» STUDY MATERIAL
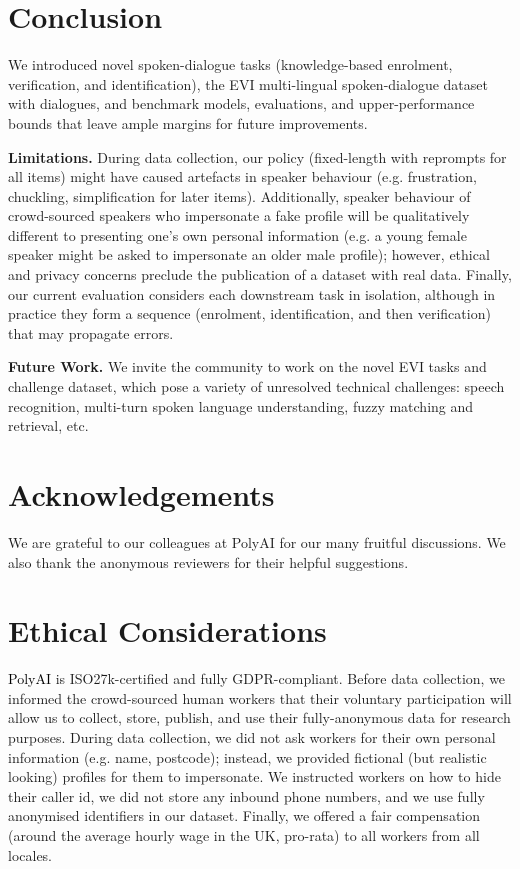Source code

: \documentclass[11pt]{article}
\newcommand{\rparagraph}[1]{\vspace{1.4mm}\noindent\textbf{#1.}}
\begin{document}
{ 
\section{Conclusion}

We introduced novel spoken-dialogue tasks (knowledge-based enrolment, verification, and identification), the EVI multi-lingual spoken-dialogue dataset with  dialogues,
and benchmark models, evaluations, and upper-performance bounds that leave ample margins for future improvements. 

\rparagraph{Limitations}
During data collection, our policy (fixed-length with reprompts for all items) might have caused artefacts in speaker behaviour (e.g. frustration, chuckling, simplification for later items). 
Additionally, speaker behaviour of crowd-sourced speakers
who impersonate a fake profile
will be qualitatively different to presenting one's own personal information
{(e.g. a young female speaker might be asked to impersonate an older male profile)};
however, ethical and privacy concerns preclude the publication of a dataset with real data.
Finally, our current evaluation considers each downstream task in isolation, although in practice they form a sequence (enrolment, identification, and then verification) that may propagate errors.

\rparagraph{Future Work} We invite the community to work on the novel EVI tasks and challenge dataset, which pose a variety of unresolved technical challenges:
speech recognition, multi-turn spoken language understanding, fuzzy matching and retrieval, etc.




 

\section*{Acknowledgements}
We are grateful to our colleagues at PolyAI for our many fruitful discussions.
We also thank the anonymous reviewers for their helpful suggestions.


\section*{Ethical Considerations}
\textcolor{black}{PolyAI} is ISO27k-certified and fully GDPR-compliant.
Before data collection,
we informed the crowd-sourced human workers that
their voluntary participation will allow us to
collect, store, publish, and use their fully-anonymous data for research purposes.
During data collection,
we did not ask workers for their own personal information (e.g. name, postcode);
instead, we provided fictional (but realistic looking) profiles for them to impersonate.
We instructed workers on how to hide their caller id,
we did not store any inbound phone numbers,
and we use fully anonymised identifiers in our dataset.
Finally,
we offered a fair compensation
(around the average hourly wage in the UK, pro-rata)
to all workers from all locales.

}
\end{document}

» PROBLEM REQUIREMENTS
Exactly the lines from the line holding "We are grateful" through the close of the listing above make up the answer; include nothing else.

» RESPONSE TO THE TASK
We are grateful to our colleagues at PolyAI for our many fruitful discussions.
We also thank the anonymous reviewers for their helpful suggestions.


\section*{Ethical Considerations}
\textcolor{black}{PolyAI} is ISO27k-certified and fully GDPR-compliant.
Before data collection,
we informed the crowd-sourced human workers that
their voluntary participation will allow us to
collect, store, publish, and use their fully-anonymous data for research purposes.
During data collection,
we did not ask workers for their own personal information (e.g. name, postcode);
instead, we provided fictional (but realistic looking) profiles for them to impersonate.
We instructed workers on how to hide their caller id,
we did not store any inbound phone numbers,
and we use fully anonymised identifiers in our dataset.
Finally,
we offered a fair compensation
(around the average hourly wage in the UK, pro-rata)
to all workers from all locales.

}
\end{document}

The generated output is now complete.